Rendered images with source text:
--- START ---
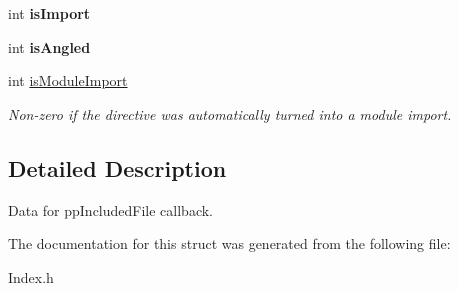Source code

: \begin{DoxyCompactItemize}
\mbox{\label{structCXIdxIncludedFileInfo_ab6cc97a92d2eacfee24227703a334eae}} 
int {\bfseries is\+Import}
\item 
\mbox{\label{structCXIdxIncludedFileInfo_a899ca01c27e452a2716654c25b6e5fec}} 
int {\bfseries is\+Angled}
\item 
\mbox{\label{structCXIdxIncludedFileInfo_a9e84d589a428a85c4b8d62eae5e058f7}} 
int \mbox{\hyperlink{structCXIdxIncludedFileInfo_a9e84d589a428a85c4b8d62eae5e058f7}{is\+Module\+Import}}
\begin{DoxyCompactList}\small\item\em Non-\/zero if the directive was automatically turned into a module import. \end{DoxyCompactList}\end{DoxyCompactItemize}


\subsection{Detailed Description}
Data for pp\+Included\+File callback. 

The documentation for this struct was generated from the following file\+:\begin{DoxyCompactItemize}
\item 
Index.\+h\end{DoxyCompactItemize}
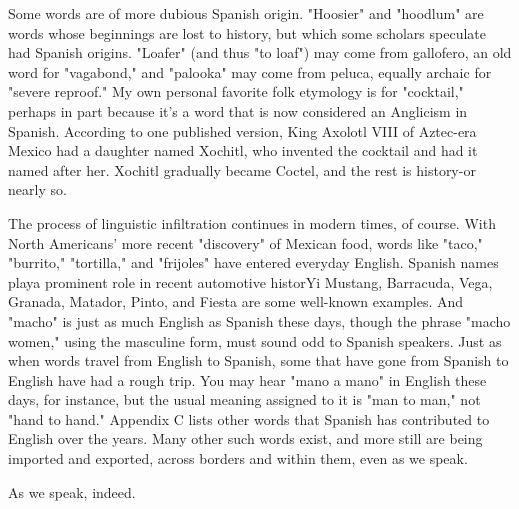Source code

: Some words are of more dubious Spanish origin. "Hoosier" and
"hoodlum" are words whose beginnings are lost to history, but which
some scholars speculate had Spanish origins. "Loafer" (and thus "to
loaf") may come from gallofero, an old word for "vagabond," and "palooka" may come from peluca, equally archaic for "severe reproof."
My own personal favorite folk etymology is for "cocktail," perhaps in
part because it's a word that is now considered an Anglicism in Spanish. According to one published version, King Axolotl VIII of Aztec-era
Mexico had a daughter named Xochitl, who invented the cocktail and
had it named after her. Xochitl gradually became Coctel, and the rest is
history-or nearly so.

The process of linguistic infiltration continues in modern
times, of course. With North Americans' more recent "discovery" of
Mexican food, words like "taco," "burrito," "tortilla," and "frijoles"
have entered everyday English. Spanish names playa prominent role in
recent automotive historYi Mustang, Barracuda, Vega, Granada, Matador, Pinto, and Fiesta are some well-known examples. And "macho" is
just as much English as Spanish these days, though the phrase "macho
women," using the masculine form, must sound odd to Spanish speakers. Just as when words travel from English to Spanish, some that have
gone from Spanish to English have had a rough trip. You may hear "mano
a mano" in English these days, for instance, but the usual meaning assigned to it is "man to man," not "hand to hand." Appendix C lists
other words that Spanish has contributed to English over the years.
Many other such words exist, and more still are being imported and
exported, across borders and within them, even as we speak.

As we speak, indeed.


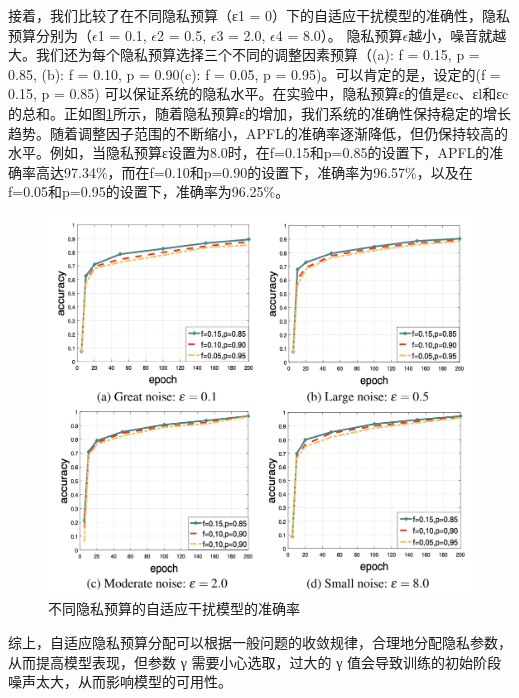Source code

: 接着，我们比较了在不同隐私预算（ε1 = 0）下的自适应干扰模型的准确性，隐私预算分别为（$\epsilon$1 = 0.1, $\epsilon$2 = 0.5, $\epsilon$3 = 2.0, $\epsilon$4 = 8.0）。
隐私预算$\epsilon$越小，噪音就越大。我们还为每个隐私预算选择三个不同的调整因素预算（(a): f = 0.15, p = 0.85, (b): f = 0.10, p = 0.90(c): f = 0.05, p = 0.95)。可以肯定的是，设定的(f = 0.15, p = 0.85) 可以保证系统的隐私水平。在实验中，隐私预算ε的值是εc、εl和εc的总和。正如图\ref{fig:不同隐私预算的自适应干扰机制在MINIST数据集上的准确率}所示，随着隐私预算ε的增加，我们系统的准确性保持稳定的增长趋势。随着调整因子范围的不断缩小，APFL的准确率逐渐降低，但仍保持较高的水平。例如，当隐私预算ε设置为8.0时，在f=0.15和p=0.85的设置下，APFL的准确率高达97.34$\%$，而在f=0.10和p=0.90的设置下，准确率为96.57$\%$，以及在f=0.05和p=0.95的设置下，准确率为96.25$\%$。

\begin{figure}[!hbt]
\centering
  	\includegraphics[scale=0.6]{fig2/C5/自适应干扰实验}%
	\caption{不同隐私预算的自适应干扰模型的准确率}
  	\label{fig:不同隐私预算的自适应干扰机制在MINIST数据集上的准确率} 
\end{figure}

综上，自适应隐私预算分配可以根据一般问题的收敛规律，合理地分配隐私参数，从而提高模型表现，但参数 γ 需要小心选取，过大的 γ 值会导致训练的初始阶段噪声太大，从而影响模型的可用性。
--- END ---
PROBLEM TO WORK ON: The answer must consist of every line above that contains the word "other".

THE COMPLETED TASK:
other words that Spanish has contributed to English over the years.
Many other such words exist, and more still are being imported and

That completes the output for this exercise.